■ DATA SECTION
· · · ·
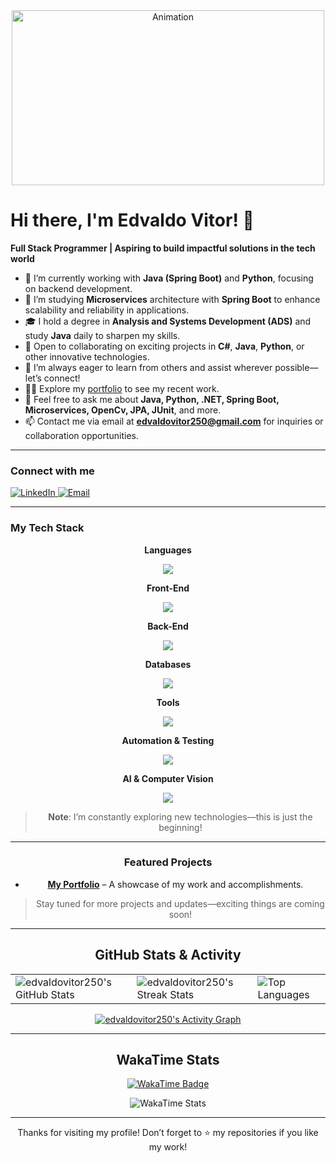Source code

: <div align="center">
  <a href="https://edvaldovitor250.github.io/portifolio-main/">
    <img src="https://github.com/user-attachments/assets/5d1a3406-3eec-4b64-b251-5c7d4846d44a" alt="Animation" width="500" height="280">
  </a>
</div>

# Hi there, I'm Edvaldo Vitor! 👋
**Full Stack Programmer | Aspiring to build impactful solutions in the tech world**

- 🔭 I’m currently working with **Java (Spring Boot)** and **Python**, focusing on backend development.  
- 🌱 I’m studying **Microservices** architecture with **Spring Boot** to enhance scalability and reliability in applications.  
- 🎓 I hold a degree in **Analysis and Systems Development (ADS)** and study **Java** daily to sharpen my skills.  
- 👯 Open to collaborating on exciting projects in **C#**, **Java**, **Python**, or other innovative technologies.  
- 🤝 I’m always eager to learn from others and assist wherever possible—let’s connect!  
- 👨‍💻 Explore my [portfolio](https://edvaldovitor250.github.io/portifolio-main/) to see my recent work.  
- 💬 Feel free to ask me about **Java, Python, .NET, Spring Boot, Microservices, OpenCv, JPA, JUnit**, and more.  
- 📫 Contact me via email at **edvaldovitor250@gmail.com** for inquiries or collaboration opportunities.  

---

### Connect with me
<div>
  <a href="https://www.linkedin.com/in/edvaldo-vitor/" target="_blank">
    <img src="https://img.shields.io/badge/-LinkedIn-0A66C2?logo=linkedin&logoColor=white&style=for-the-badge" alt="LinkedIn">
  </a>
  <a href="mailto:edvaldovitor250@gmail.com" target="_blank">
    <img src="https://img.shields.io/badge/-Email-D14836?logo=gmail&logoColor=white&style=for-the-badge" alt="Email">
  </a>
</div>

---
### My Tech Stack

<div align="center">
  
  **Languages**  
  <div>
    <img src="https://skillicons.dev/icons?i=cs,java,python,js,ts" />
  </div>

  **Front-End**  
  <div>
    <img src="https://skillicons.dev/icons?i=html,css,tailwind,react,angular" />
  </div>

  **Back-End**  
  <div>
    <img src="https://skillicons.dev/icons?i=nodejs,dotnet,spring" />
  </div>

  **Databases**  
  <div>
    <img src="https://skillicons.dev/icons?i=mongodb,postgres,mysql" />
  </div>

  **Tools**  
  <div>
    <img src="https://skills-icons.vercel.app/api/icons?i=vscode,idea,postman,docker,intellij,datagrip,pycharm" />
  </div>

  **Automation & Testing**  
  <div>
    <img src="https://skillicons.dev/icons?i=selenium,git" />
  </div>

  **AI & Computer Vision**  
  <div>
  <p align="center">
  <a href="https://skillicons.dev">
    <img src="https://skillicons.dev/icons?i=opencv,pytorch" />
  </a>
</p>

  > **Note**: I’m constantly exploring new technologies—this is just the beginning!
</div>


---

### Featured Projects
- **[My Portfolio](https://edvaldovitor250.github.io/portifolio-main/)** – A showcase of my work and accomplishments.

> Stay tuned for more projects and updates—exciting things are coming soon!

---

## GitHub Stats & Activity
<div align="center">
  <table>
    <tr>
      <td>
        <!-- GitHub Stats (Cards) -->
        <img src="https://github-readme-stats.vercel.app/api?username=edvaldovitor250&theme=radical&show_icons=true&hide_border=false&count_private=true" 
             alt="edvaldovitor250's GitHub Stats" />
      </td>
      <td>
        <!-- Streak Stats -->
        <img src="https://github-readme-streak-stats.herokuapp.com/?user=edvaldovitor250&theme=radical&hide_border=false" 
             alt="edvaldovitor250's Streak Stats" />
      </td>
      <td>
        <!-- Top Languages -->
        <img src="https://github-readme-stats.vercel.app/api/top-langs/?username=edvaldovitor250&layout=compact&theme=radical&hide_border=false" 
             alt="Top Languages" />
      </td>
    </tr>
  </table>
</div>

<!-- Activity Graph -->
[![edvaldovitor250's Activity Graph](https://github-readme-activity-graph.vercel.app/graph?username=edvaldovitor250&theme=dracula)](https://github.com/Ashutosh00710/github-readme-activity-graph)

---

## WakaTime Stats

<p align="center">
  <!-- Badge que redireciona para seu perfil WakaTime -->
  <a href="https://wakatime.com/@c6e6a985-56de-4690-bebe-dfc9a904db4a" target="_blank">
    <img src="https://wakatime.com/badge/user/c6e6a985-56de-4690-bebe-dfc9a904db4a.svg" alt="WakaTime Badge"/>
  </a>
</p>

<p align="center">
  <!-- Card de stats do GitHub Readme Stats -->
  <img 
    src="https://github-readme-stats.vercel.app/api/wakatime?username=c6e6a985-56de-4690-bebe-dfc9a904db4a&range=last_7_days&layout=compact&langs_count=8&theme=dark" 
    alt="WakaTime Stats"
  />
</p>

---

<p align="center">
  Thanks for visiting my profile! Don’t forget to ⭐ my repositories if you like my work!
</p>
· · · ·
■ WHAT YOU HAVE TO DO
All that is wanted is a faithful reproduction of the line above with "# Hi there, I'm Edvaldo Vitor! 👋", the line with "- 👨‍💻 Explore", and every line in between.

■ OUTPUT BELOW
# Hi there, I'm Edvaldo Vitor! 👋
**Full Stack Programmer | Aspiring to build impactful solutions in the tech world**

- 🔭 I’m currently working with **Java (Spring Boot)** and **Python**, focusing on backend development.  
- 🌱 I’m studying **Microservices** architecture with **Spring Boot** to enhance scalability and reliability in applications.  
- 🎓 I hold a degree in **Analysis and Systems Development (ADS)** and study **Java** daily to sharpen my skills.  
- 👯 Open to collaborating on exciting projects in **C#**, **Java**, **Python**, or other innovative technologies.  
- 🤝 I’m always eager to learn from others and assist wherever possible—let’s connect!  
- 👨‍💻 Explore my [portfolio](https://edvaldovitor250.github.io/portifolio-main/) to see my recent work.  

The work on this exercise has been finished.